After a fairly quiet start to the campaign, the first four weeks had flown past and compared to some jobs, been relatively uneventful. Dave continues: “It was now time to leave behind mile upon mile of pancake ice and towering icebergs, and pass the baton on to the new crew aboard the Kommandor Stuart. As with all jobs, whilst we were tucked away in some far-fetched corner of the earth, Calesurvey together with Atlas Services Group had been busy getting the next crew ready for our handover. Every four weeks (sometimes eight) new crew arrived. In summer 24 hours daylight, so double dayshift, and in winters no more of the dreaded 4am head-nodding waiting for the sun to appear.”
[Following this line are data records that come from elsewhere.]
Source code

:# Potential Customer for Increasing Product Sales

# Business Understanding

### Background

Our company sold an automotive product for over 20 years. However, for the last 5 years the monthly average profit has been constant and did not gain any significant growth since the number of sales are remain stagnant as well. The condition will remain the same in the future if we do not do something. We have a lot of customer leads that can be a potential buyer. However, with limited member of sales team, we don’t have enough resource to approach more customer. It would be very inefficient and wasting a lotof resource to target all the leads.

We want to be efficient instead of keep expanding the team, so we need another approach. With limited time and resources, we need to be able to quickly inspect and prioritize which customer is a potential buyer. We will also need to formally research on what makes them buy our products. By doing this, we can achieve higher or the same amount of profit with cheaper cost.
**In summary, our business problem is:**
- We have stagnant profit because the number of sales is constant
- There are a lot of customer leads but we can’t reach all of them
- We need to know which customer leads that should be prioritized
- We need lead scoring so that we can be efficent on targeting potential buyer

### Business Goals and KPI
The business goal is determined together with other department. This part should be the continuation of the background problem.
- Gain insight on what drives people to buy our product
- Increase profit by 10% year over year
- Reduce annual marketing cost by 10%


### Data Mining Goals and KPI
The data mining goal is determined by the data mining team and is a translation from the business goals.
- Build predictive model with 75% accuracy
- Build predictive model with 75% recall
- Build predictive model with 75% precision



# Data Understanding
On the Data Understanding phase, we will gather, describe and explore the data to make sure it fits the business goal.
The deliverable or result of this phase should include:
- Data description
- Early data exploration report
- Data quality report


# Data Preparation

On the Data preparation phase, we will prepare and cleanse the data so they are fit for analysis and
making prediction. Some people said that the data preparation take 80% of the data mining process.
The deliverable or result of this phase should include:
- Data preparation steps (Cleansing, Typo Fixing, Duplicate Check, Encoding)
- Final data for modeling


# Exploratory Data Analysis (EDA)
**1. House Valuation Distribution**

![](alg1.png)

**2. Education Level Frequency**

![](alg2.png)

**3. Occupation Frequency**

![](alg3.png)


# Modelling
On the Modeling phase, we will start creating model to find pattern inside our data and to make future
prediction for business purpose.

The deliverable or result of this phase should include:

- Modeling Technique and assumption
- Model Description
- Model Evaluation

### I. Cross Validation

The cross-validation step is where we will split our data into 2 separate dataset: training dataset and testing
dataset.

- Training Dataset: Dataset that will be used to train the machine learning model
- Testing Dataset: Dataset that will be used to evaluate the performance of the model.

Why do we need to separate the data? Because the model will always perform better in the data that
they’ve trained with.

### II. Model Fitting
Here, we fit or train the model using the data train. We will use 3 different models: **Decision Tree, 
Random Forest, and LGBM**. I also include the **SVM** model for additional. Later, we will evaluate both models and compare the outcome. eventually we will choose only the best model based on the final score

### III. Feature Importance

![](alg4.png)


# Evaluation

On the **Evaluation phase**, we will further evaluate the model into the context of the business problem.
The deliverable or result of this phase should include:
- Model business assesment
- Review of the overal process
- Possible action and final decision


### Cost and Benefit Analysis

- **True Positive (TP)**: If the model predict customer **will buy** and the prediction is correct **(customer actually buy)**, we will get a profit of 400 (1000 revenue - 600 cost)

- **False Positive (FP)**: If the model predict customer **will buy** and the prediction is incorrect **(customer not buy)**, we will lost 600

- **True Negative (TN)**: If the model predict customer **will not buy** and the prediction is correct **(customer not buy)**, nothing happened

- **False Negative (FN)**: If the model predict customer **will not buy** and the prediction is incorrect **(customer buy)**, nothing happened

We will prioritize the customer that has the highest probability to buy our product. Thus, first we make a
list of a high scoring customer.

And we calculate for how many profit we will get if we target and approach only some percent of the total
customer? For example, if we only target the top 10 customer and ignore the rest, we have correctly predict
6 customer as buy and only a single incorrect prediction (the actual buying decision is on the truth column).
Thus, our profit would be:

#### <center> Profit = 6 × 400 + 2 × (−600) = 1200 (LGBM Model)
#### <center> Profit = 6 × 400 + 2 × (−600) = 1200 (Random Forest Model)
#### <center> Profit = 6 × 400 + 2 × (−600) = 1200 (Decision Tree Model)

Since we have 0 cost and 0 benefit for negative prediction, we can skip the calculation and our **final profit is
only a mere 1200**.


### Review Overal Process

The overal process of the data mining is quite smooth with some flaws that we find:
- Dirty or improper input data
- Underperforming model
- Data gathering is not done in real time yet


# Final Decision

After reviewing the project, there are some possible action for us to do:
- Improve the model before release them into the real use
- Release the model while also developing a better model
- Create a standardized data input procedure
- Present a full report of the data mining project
Environmental baseline survey
“My second stint in Greenland began early June, the weather was warming up to just above freezing, and the ice really was starting to melt fast. This was great for Cairn and Calesurvey and exciting for those eager to start collecting data. The majority of the Southern deep-water sites were now completed, and it was time to move north to shallower water. This was also the start of an extensive environmental baseline survey, which had been sub-contracted out to Benthic Solutions limited. The crew of the Kommandor Stuart would now be involved in a prolonged coring and drop camera operation. Hundred of still photos were to be taken, along with hours of video footage of the seabed. Geochemical analysis of the seabed also meant the environmentalists rarely surfaced from their wet lab.”
“In September 2011, gigabytes of data were collected, processed, charted and reported. Calesurvey’s maiden trip to the arctic had been incredibly successful. Working solely with Atlas Professionals, the crew of the Kommandor Stuart and all those involved back in the UK can be proud of what they have managed to achieve this year.”